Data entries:

○ ○ ○ ○ ○

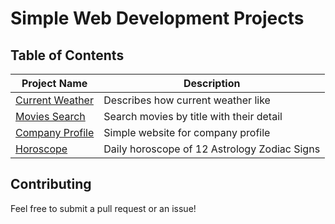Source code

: # Simple Web Development Projects

## Table of Contents
Project Name | Description |
|---|---|
| [Current Weather](https://github.com/fdavidsen/Simple-Web-Development-Projects/tree/master/Current%20Weather) | Describes how current weather like |
| [Movies Search](https://github.com/fdavidsen/Simple-Web-Development-Projects/tree/master/Movies%20Search) | Search movies by title with their detail |
| [Company Profile](https://github.com/fdavidsen/Simple-Web-Development-Projects/tree/master/Company%20Profile) | Simple website for company profile |
| [Horoscope](https://github.com/fdavidsen/Simple-Web-Development-Projects/tree/master/Horoscope) | Daily horoscope of 12 Astrology Zodiac Signs |

## Contributing
Feel free to submit a pull request or an issue!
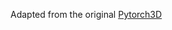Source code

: Adapted from the original [Pytorch3D](https://pytorch3d.readthedocs.io/en/latest/_modules/pytorch3d/ops/points_alignment.html)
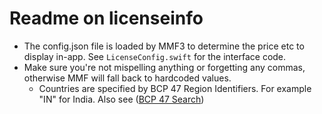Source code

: # Readme on licenseinfo

- The config.json file is loaded by MMF3 to determine the price etc to display in-app. See `LicenseConfig.swift` for the interface code.
- Make sure you're not mispelling anything or forgetting any commas, otherwise MMF will fall back to hardcoded values.
  - Countries are specified by BCP 47 Region Identifiers. For example "IN" for India. Also see ([BCP 47 Search](https://www.techonthenet.com/js/language_tags.php))
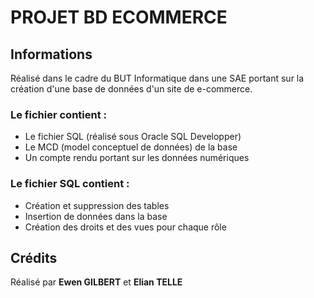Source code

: # PROJET BD ECOMMERCE

## Informations

Réalisé dans le cadre du BUT Informatique dans une SAE portant sur la création d'une base de données d'un site de e-commerce.

### Le fichier contient :
- Le fichier SQL (réalisé sous Oracle SQL Developper)
- Le MCD (model conceptuel de données) de la base
- Un compte rendu portant sur les données numériques

### Le fichier SQL contient :
- Création et suppression des tables
- Insertion de données dans la base
- Création des droits et des vues pour chaque rôle

## Crédits
Réalisé par **Ewen GILBERT** et **Elian TELLE**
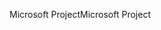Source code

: <span data-ttu-id="4e24f-101">Microsoft Project</span><span class="sxs-lookup"><span data-stu-id="4e24f-101">Microsoft Project</span></span>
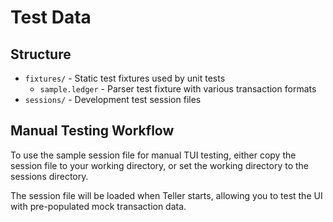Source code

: # Test Data

## Structure

- `fixtures/` - Static test fixtures used by unit tests
  - `sample.ledger` - Parser test fixture with various transaction formats
- `sessions/` - Development test session files

## Manual Testing Workflow

To use the sample session file for manual TUI testing, either copy the session file to your working directory, or set the working directory to the sessions directory.

The session file will be loaded when Teller starts, allowing you to test the UI with pre-populated mock transaction data.
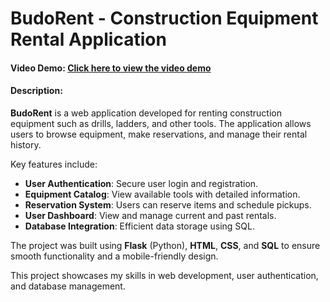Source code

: # BudoRent - Construction Equipment Rental Application

#### Video Demo: [Click here to view the video demo](https://youtu.be/1OVRI0UpEWo?si=pCm9kshIPI7TyBLD)

#### Description:
**BudoRent** is a web application developed for renting construction equipment such as drills, ladders, and other tools. The application allows users to browse equipment, make reservations, and manage their rental history.

Key features include:
- **User Authentication**: Secure user login and registration.
- **Equipment Catalog**: View available tools with detailed information.
- **Reservation System**: Users can reserve items and schedule pickups.
- **User Dashboard**: View and manage current and past rentals.
- **Database Integration**: Efficient data storage using SQL.

The project was built using **Flask** (Python), **HTML**, **CSS**, and **SQL** to ensure smooth functionality and a mobile-friendly design.

This project showcases my skills in web development, user authentication, and database management.
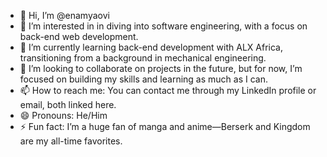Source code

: - 👋 Hi, I’m @enamyaovi
- 👀 I’m interested in in diving into software engineering, with a focus on back-end web development.
- 🌱 I’m currently learning back-end development with ALX Africa, transitioning from a background in mechanical engineering.
- 💞️ I’m looking to collaborate on projects in the future, but for now, I’m focused on building my skills and learning as much as I can.
- 📫 How to reach me: You can contact me through my LinkedIn profile or email, both linked here.
- 😄 Pronouns: He/Him
- ⚡ Fun fact: I’m a huge fan of manga and anime—Berserk and Kingdom are my all-time favorites.

<!---
enamyaovi/enamyaovi is a ✨ special ✨ repository because its `README.md` (this file) appears on your GitHub profile.
You can click the Preview link to take a look at your changes.
--->
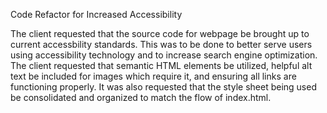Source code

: Code Refactor for Increased Accessibility

The client requested that the source code for webpage be brought up to current accessbility standards. This was to be done to better serve users using accessibility technology and to increase search engine optimization. The client requested that semantic HTML elements be utilized, helpful alt text be included for images which require it, and ensuring all links are functioning properly. It was also requested that the style sheet being used be consolidated and organized to match the flow of index.html.
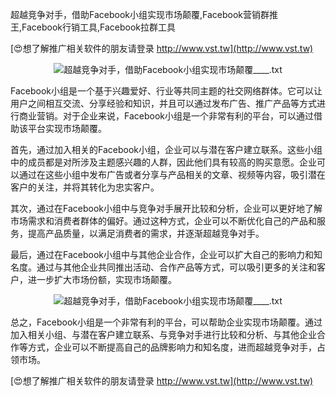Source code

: 超越竞争对手，借助Facebook小组实现市场颠覆,Facebook营销群推王,Facebook行销工具,Facebook拉群工具

[😍想了解推广相关软件的朋友请登录 http://www.vst.tw](http://www.vst.tw)

 <center><img src="https://vst.tw/MP4/tuiguang/png/5.png" alt="超越竞争对手，借助Facebook小组实现市场颠覆____.txt"></center>

Facebook小组是一个基于兴趣爱好、行业等共同主题的社交网络群体。它可以让用户之间相互交流、分享经验和知识，并且可以通过发布广告、推广产品等方式进行商业营销。对于企业来说，Facebook小组是一个非常有利的平台，可以通过借助该平台实现市场颠覆。

首先，通过加入相关的Facebook小组，企业可以与潜在客户建立联系。这些小组中的成员都是对所涉及主题感兴趣的人群，因此他们具有较高的购买意愿。企业可以通过在这些小组中发布广告或者分享与产品相关的文章、视频等内容，吸引潜在客户的关注，并将其转化为忠实客户。

其次，通过在Facebook小组中与竞争对手展开比较和分析，企业可以更好地了解市场需求和消费者群体的偏好。通过这种方式，企业可以不断优化自己的产品和服务，提高产品质量，以满足消费者的需求，并逐渐超越竞争对手。

最后，通过在Facebook小组中与其他企业合作，企业可以扩大自己的影响力和知名度。通过与其他企业共同推出活动、合作产品等方式，可以吸引更多的关注和客户，进一步扩大市场份额，实现市场颠覆。

 <center><img src="https://vst.tw/MP4/tuiguang/png/6.png" alt="超越竞争对手，借助Facebook小组实现市场颠覆____.txt"></center>

总之，Facebook小组是一个非常有利的平台，可以帮助企业实现市场颠覆。通过加入相关小组、与潜在客户建立联系、与竞争对手进行比较和分析、与其他企业合作等方式，企业可以不断提高自己的品牌影响力和知名度，进而超越竞争对手，占领市场。

[😍想了解推广相关软件的朋友请登录 http://www.vst.tw](http://www.vst.tw)



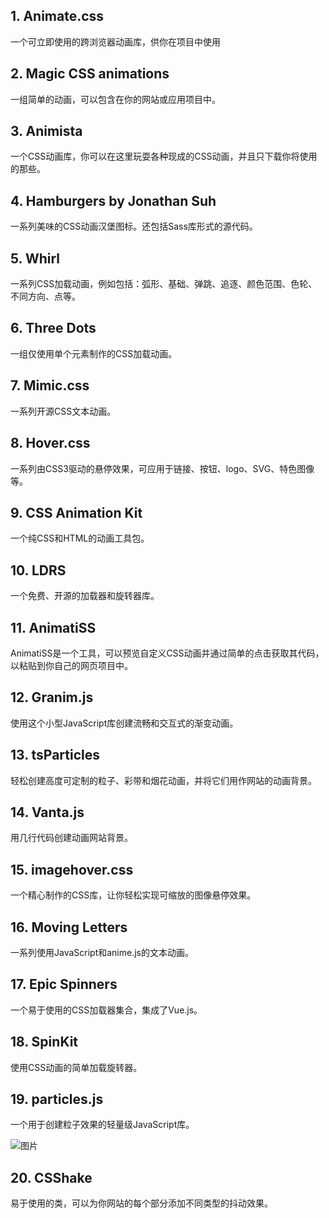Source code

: ## 1. Animate.css

一个可立即使用的跨浏览器动画库，供你在项目中使用
## 2. Magic CSS animations

一组简单的动画，可以包含在你的网站或应用项目中。
## 3. Animista

一个CSS动画库，你可以在这里玩耍各种现成的CSS动画，并且只下载你将使用的那些。
## 4. Hamburgers by Jonathan Suh

一系列美味的CSS动画汉堡图标。还包括Sass库形式的源代码。
## 5. Whirl

一系列CSS加载动画，例如包括：弧形、基础、弹跳、追逐、颜色范围、色轮、不同方向、点等。
## 6. Three Dots

一组仅使用单个元素制作的CSS加载动画。
## 7. Mimic.css

一系列开源CSS文本动画。
## 8. Hover.css

一系列由CSS3驱动的悬停效果，可应用于链接、按钮、logo、SVG、特色图像等。
## 9. CSS Animation Kit

一个纯CSS和HTML的动画工具包。
## 10. LDRS

一个免费、开源的加载器和旋转器库。
## 11. AnimatiSS

AnimatiSS是一个工具，可以预览自定义CSS动画并通过简单的点击获取其代码，以粘贴到你自己的网页项目中。
## 12. Granim.js

使用这个小型JavaScript库创建流畅和交互式的渐变动画。
## 13. tsParticles

轻松创建高度可定制的粒子、彩带和烟花动画，并将它们用作网站的动画背景。
## 14. Vanta.js

用几行代码创建动画网站背景。
## 15. imagehover.css

一个精心制作的CSS库，让你轻松实现可缩放的图像悬停效果。
## 16. Moving Letters

一系列使用JavaScript和anime.js的文本动画。
## 17. Epic Spinners

一个易于使用的CSS加载器集合，集成了Vue.js。
## 18. SpinKit

使用CSS动画的简单加载旋转器。
## 19. particles.js

一个用于创建粒子效果的轻量级JavaScript库。

![图片](https://mmbiz.qpic.cn/sz_mmbiz_png/wIDSOebZK4N7QTTloXMIpKwFicNtZibRH88xI5X0Bm69173KxbcMCsgXPTeBc38ADj6wOYzBQrCAoRKu6zAbJJdw/640?wx_fmt=png&from=appmsg&tp=webp&wxfrom=5&wx_lazy=1&wx_co=1)
## 20. CSShake

易于使用的类，可以为你网站的每个部分添加不同类型的抖动效果。
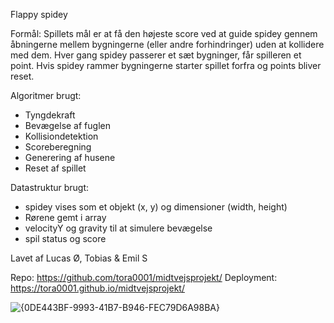 Flappy spidey

Formål:
Spillets mål er at få den højeste score ved at guide spidey gennem åbningerne mellem bygningerne (eller andre forhindringer) uden at kollidere med dem. Hver gang spidey passerer et sæt bygninger, får spilleren et point. Hvis spidey rammer bygningerne starter spillet forfra og points bliver reset.

Algoritmer brugt:

- Tyngdekraft
- Bevægelse af fuglen
- Kollisiondetektion
- Scoreberegning
- Generering af husene
- Reset af spillet

Datastruktur brugt:

- spidey vises som et objekt (x, y) og dimensioner (width, height)
- Rørene gemt i array
- velocityY og gravity til at simulere bevægelse
- spil status og score

Lavet af Lucas Ø, Tobias & Emil S

Repo: https://github.com/tora0001/midtvejsprojekt/
Deployment: https://tora0001.github.io/midtvejsprojekt/



![{0DE443BF-9993-41B7-B946-FEC79D6A98BA}](https://github.com/user-attachments/assets/24f2ff4f-187b-496a-a742-7c826817200a)

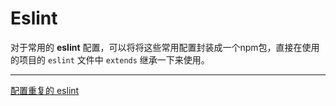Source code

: # Eslint

对于常用的 **eslint** 配置，可以将将这些常用配置封装成一个npm包，直接在使用的项目的 `eslint` 文件中 `extends` 继承一下来使用。

---

[配置重复的 eslint](https://juejin.cn/post/7243393609491120186)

○ ○ ○ ○ ○

→ **EXERCISE DETAILS**:
Set down word for word the lines above from the one with "## 4. Hamburgers by Jonathan Suh" up to and including the one with "- Kollisiondetektion". Omit every picture.

→ **COMPLETED TASK**:
## 4. Hamburgers by Jonathan Suh

一系列美味的CSS动画汉堡图标。还包括Sass库形式的源代码。
## 5. Whirl

一系列CSS加载动画，例如包括：弧形、基础、弹跳、追逐、颜色范围、色轮、不同方向、点等。
## 6. Three Dots

一组仅使用单个元素制作的CSS加载动画。
## 7. Mimic.css

一系列开源CSS文本动画。
## 8. Hover.css

一系列由CSS3驱动的悬停效果，可应用于链接、按钮、logo、SVG、特色图像等。
## 9. CSS Animation Kit

一个纯CSS和HTML的动画工具包。
## 10. LDRS

一个免费、开源的加载器和旋转器库。
## 11. AnimatiSS

AnimatiSS是一个工具，可以预览自定义CSS动画并通过简单的点击获取其代码，以粘贴到你自己的网页项目中。
## 12. Granim.js

使用这个小型JavaScript库创建流畅和交互式的渐变动画。
## 13. tsParticles

轻松创建高度可定制的粒子、彩带和烟花动画，并将它们用作网站的动画背景。
## 14. Vanta.js

用几行代码创建动画网站背景。
## 15. imagehover.css

一个精心制作的CSS库，让你轻松实现可缩放的图像悬停效果。
## 16. Moving Letters

一系列使用JavaScript和anime.js的文本动画。
## 17. Epic Spinners

一个易于使用的CSS加载器集合，集成了Vue.js。
## 18. SpinKit

使用CSS动画的简单加载旋转器。
## 19. particles.js

一个用于创建粒子效果的轻量级JavaScript库。

![图片](https://mmbiz.qpic.cn/sz_mmbiz_png/wIDSOebZK4N7QTTloXMIpKwFicNtZibRH88xI5X0Bm69173KxbcMCsgXPTeBc38ADj6wOYzBQrCAoRKu6zAbJJdw/640?wx_fmt=png&from=appmsg&tp=webp&wxfrom=5&wx_lazy=1&wx_co=1)
## 20. CSShake

易于使用的类，可以为你网站的每个部分添加不同类型的抖动效果。
 Flappy spidey

Formål:
Spillets mål er at få den højeste score ved at guide spidey gennem åbningerne mellem bygningerne (eller andre forhindringer) uden at kollidere med dem. Hver gang spidey passerer et sæt bygninger, får spilleren et point. Hvis spidey rammer bygningerne starter spillet forfra og points bliver reset.

Algoritmer brugt:

- Tyngdekraft
- Bevægelse af fuglen
- Kollisiondetektion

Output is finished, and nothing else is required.